Resistivity of ALD TiN Thin Films Limited by Oxygen and Carbon Contamination

Titanium nitride (TiN) is a widely used superconducting material for quantum resonators and kinetic-inductance devices, valued for its high kinetic inductance and compatibility with integrated fabrication. We achieve low-resistivity TiN films through atomic layer deposition (ALD), limiting contamination from vacuum integrity issues. Impurities in the film can result in resistivities ranging from 1\,000--2\,000~$\mu\Omega\!\cdot\!\mathrm{cm}$ at 25--30~nm. We examined how oxygen and carbon incorporation under these conditions affect the composition and resistivity of ALD TiN. Films were deposited with varied recipes that adjusted hydrogen gas presence, plasma exposure time (20--50~s), and chamber temperature at 250--300~$^\circ$C. Each film was analyzed by X-ray photoelectron spectroscopy (XPS) depth profiling and four-point resistivity measurements.
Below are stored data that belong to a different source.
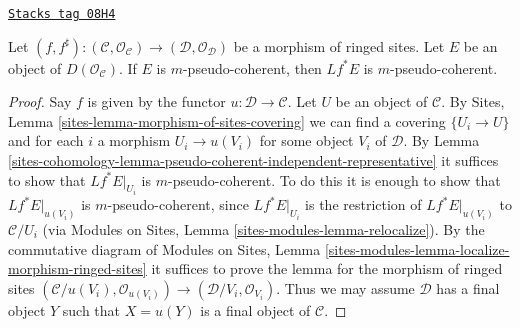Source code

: \begin{lemma}
\label{sites-cohomology-lemma-pseudo-coherent-pullback}
\href{https://stacks.math.columbia.edu/tag/08H4}{\texttt{Stacks tag 08H4}}

Let $(f, f^\sharp) : (\mathcal{C}, \mathcal{O}_\mathcal{C}) \to
(\mathcal{D}, \mathcal{O}_\mathcal{D})$
be a morphism of ringed sites. Let $E$ be an object of
$D(\mathcal{O}_\mathcal{C})$. If $E$ is $m$-pseudo-coherent,
then $Lf^*E$ is $m$-pseudo-coherent.
\end{lemma}

\begin{proof}
Say $f$ is given by the functor $u : \mathcal{D} \to \mathcal{C}$.
Let $U$ be an object of $\mathcal{C}$. By
Sites, Lemma \ref{sites-lemma-morphism-of-sites-covering}
we can find a covering $\{U_i \to U\}$ and for each $i$ a morphism
$U_i \to u(V_i)$ for some object $V_i$ of $\mathcal{D}$.
By Lemma \ref{sites-cohomology-lemma-pseudo-coherent-independent-representative}
it suffices to show that $Lf^*E|_{U_i}$ is $m$-pseudo-coherent.
To do this it is enough to show that $Lf^*E|_{u(V_i)}$ is
$m$-pseudo-coherent, since $Lf^*E|_{U_i}$ is the restriction
of $Lf^*E|_{u(V_i)}$ to $\mathcal{C}/U_i$ (via
Modules on Sites, Lemma
\ref{sites-modules-lemma-relocalize}).
By the commutative diagram of
Modules on Sites, Lemma
\ref{sites-modules-lemma-localize-morphism-ringed-sites}
it suffices to prove the lemma for the morphism of ringed
sites $(\mathcal{C}/u(V_i), \mathcal{O}_{u(V_i)}) \to
(\mathcal{D}/V_i, \mathcal{O}_{V_i})$.
Thus we may assume $\mathcal{D}$ has a final object $Y$ such that
$X = u(Y)$ is a final object of $\mathcal{C}$.


\end{proof}
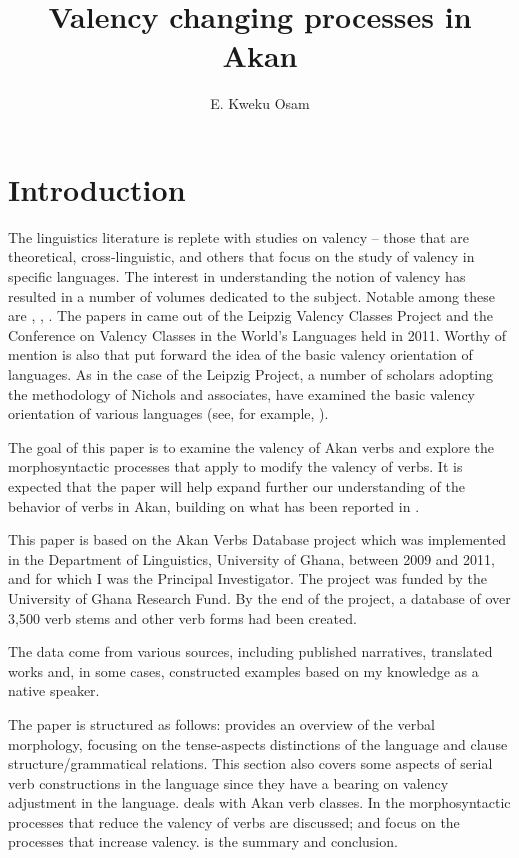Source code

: \documentclass[output=paper]{langsci/langscibook}
\title{Valency changing processes in {Akan}}
\author{%
E. Kweku Osam\affiliation{University of Ghana} 
}
\begin{document}
\section{Introduction}\label{§1:introduction.osam}

The linguistics literature is replete with studies on valency -- those that are theoretical, cross-linguistic, and others that focus on the study of valency in specific languages. The interest in understanding the notion of valency has resulted in a number of volumes dedicated to the subject. Notable among these are \citet{comriepolinsky1993}, \citet{dixonaikhenvald2000a}, \citet{malchukovcomrieinpress}. The papers in \citet{malchukovcomrieinpress} came out of the Leipzig Valency Classes Project and the Conference on Valency Classes in the World's Languages held in 2011. Worthy of mention is also \citet{nicholsetal2004} that put forward the idea of the basic valency orientation of languages. As in the case of the Leipzig Project, a number of scholars adopting the methodology of Nichols and associates, have examined the basic valency orientation of various languages (see, for example, \citealt{narogg2009,planklahiri2009,vangelderen2011,luraghi2012}).  

The goal of this paper is to examine the valency of Akan verbs and explore the morphosyntactic processes that apply to modify the valency of verbs. It is expected that the paper will help expand further our understanding of the behavior of verbs in Akan, building on what has been reported in \citet{osam2008a}. 

This paper is based on the Akan Verbs Database project which was implemented in the Department of Linguistics, University of Ghana, between 2009 and 2011, and for which I was the Principal Investigator. The project was funded by the University of Ghana Research Fund. By the end of the project, a database of over 3,500 verb stems and other verb forms had been created.

The data come from various sources, including published narratives, translated works and, in some cases, constructed examples based on my knowledge as a native speaker.

The paper is structured as follows:  provides an overview of the verbal morphology, focusing on the tense-aspects distinctions of the language and clause structure/grammatical relations. This section also covers some aspects of serial verb constructions in the language since they have a bearing on valency adjustment in the language.  deals with Akan verb classes. In  the morphosyntactic processes that reduce the valency of verbs are discussed;  and  focus on the processes that increase valency.  is the summary and conclusion.
\end{document}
XPS depth profiles extending to approximately 10~nm reveal a surface layer of adventitious carbon from handling and atmospheric exposure, followed by elevated carbon and oxygen signals that decrease with argon-ion sputtering; carbon falls to nearly zero beyond the surface, while oxygen remains present and does not fall below about four atomic percent. Oxygen impurities are likely forming TiO$_x$ phases that significantly increase resistivity. Carbon contamination disrupts the uniform TiN lattice and may further increase resistivity.